| WHAT THIS TASK INVOLVES |
Output the entries below word for word, stopping once the line containing "the subcloning vector." is done, and omit each picture.
(SUPPLIED RECORDS begins)
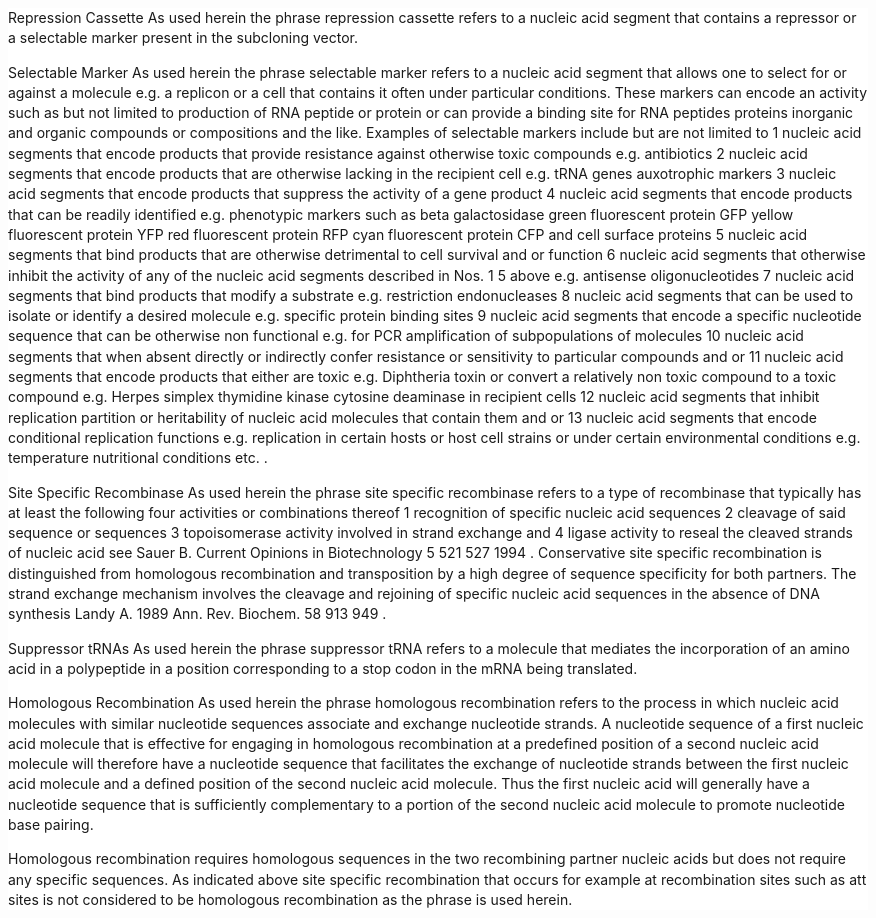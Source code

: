 Repression Cassette As used herein the phrase repression cassette refers to a nucleic acid segment that contains a repressor or a selectable marker present in the subcloning vector.

Selectable Marker As used herein the phrase selectable marker refers to a nucleic acid segment that allows one to select for or against a molecule e.g. a replicon or a cell that contains it often under particular conditions. These markers can encode an activity such as but not limited to production of RNA peptide or protein or can provide a binding site for RNA peptides proteins inorganic and organic compounds or compositions and the like. Examples of selectable markers include but are not limited to 1 nucleic acid segments that encode products that provide resistance against otherwise toxic compounds e.g. antibiotics 2 nucleic acid segments that encode products that are otherwise lacking in the recipient cell e.g. tRNA genes auxotrophic markers 3 nucleic acid segments that encode products that suppress the activity of a gene product 4 nucleic acid segments that encode products that can be readily identified e.g. phenotypic markers such as beta galactosidase green fluorescent protein GFP yellow fluorescent protein YFP red fluorescent protein RFP cyan fluorescent protein CFP and cell surface proteins 5 nucleic acid segments that bind products that are otherwise detrimental to cell survival and or function 6 nucleic acid segments that otherwise inhibit the activity of any of the nucleic acid segments described in Nos. 1 5 above e.g. antisense oligonucleotides 7 nucleic acid segments that bind products that modify a substrate e.g. restriction endonucleases 8 nucleic acid segments that can be used to isolate or identify a desired molecule e.g. specific protein binding sites 9 nucleic acid segments that encode a specific nucleotide sequence that can be otherwise non functional e.g. for PCR amplification of subpopulations of molecules 10 nucleic acid segments that when absent directly or indirectly confer resistance or sensitivity to particular compounds and or 11 nucleic acid segments that encode products that either are toxic e.g. Diphtheria toxin or convert a relatively non toxic compound to a toxic compound e.g. Herpes simplex thymidine kinase cytosine deaminase in recipient cells 12 nucleic acid segments that inhibit replication partition or heritability of nucleic acid molecules that contain them and or 13 nucleic acid segments that encode conditional replication functions e.g. replication in certain hosts or host cell strains or under certain environmental conditions e.g. temperature nutritional conditions etc. .

Site Specific Recombinase As used herein the phrase site specific recombinase refers to a type of recombinase that typically has at least the following four activities or combinations thereof 1 recognition of specific nucleic acid sequences 2 cleavage of said sequence or sequences 3 topoisomerase activity involved in strand exchange and 4 ligase activity to reseal the cleaved strands of nucleic acid see Sauer B. Current Opinions in Biotechnology 5 521 527 1994 . Conservative site specific recombination is distinguished from homologous recombination and transposition by a high degree of sequence specificity for both partners. The strand exchange mechanism involves the cleavage and rejoining of specific nucleic acid sequences in the absence of DNA synthesis Landy A. 1989 Ann. Rev. Biochem. 58 913 949 .

Suppressor tRNAs As used herein the phrase suppressor tRNA refers to a molecule that mediates the incorporation of an amino acid in a polypeptide in a position corresponding to a stop codon in the mRNA being translated.

Homologous Recombination As used herein the phrase homologous recombination refers to the process in which nucleic acid molecules with similar nucleotide sequences associate and exchange nucleotide strands. A nucleotide sequence of a first nucleic acid molecule that is effective for engaging in homologous recombination at a predefined position of a second nucleic acid molecule will therefore have a nucleotide sequence that facilitates the exchange of nucleotide strands between the first nucleic acid molecule and a defined position of the second nucleic acid molecule. Thus the first nucleic acid will generally have a nucleotide sequence that is sufficiently complementary to a portion of the second nucleic acid molecule to promote nucleotide base pairing.

Homologous recombination requires homologous sequences in the two recombining partner nucleic acids but does not require any specific sequences. As indicated above site specific recombination that occurs for example at recombination sites such as att sites is not considered to be homologous recombination as the phrase is used herein.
(SUPPLIED RECORDS ends)
| SOLUTION FOR THIS PROBLEM |
Source code

: Repression Cassette As used herein the phrase repression cassette refers to a nucleic acid segment that contains a repressor or a selectable marker present in the subcloning vector.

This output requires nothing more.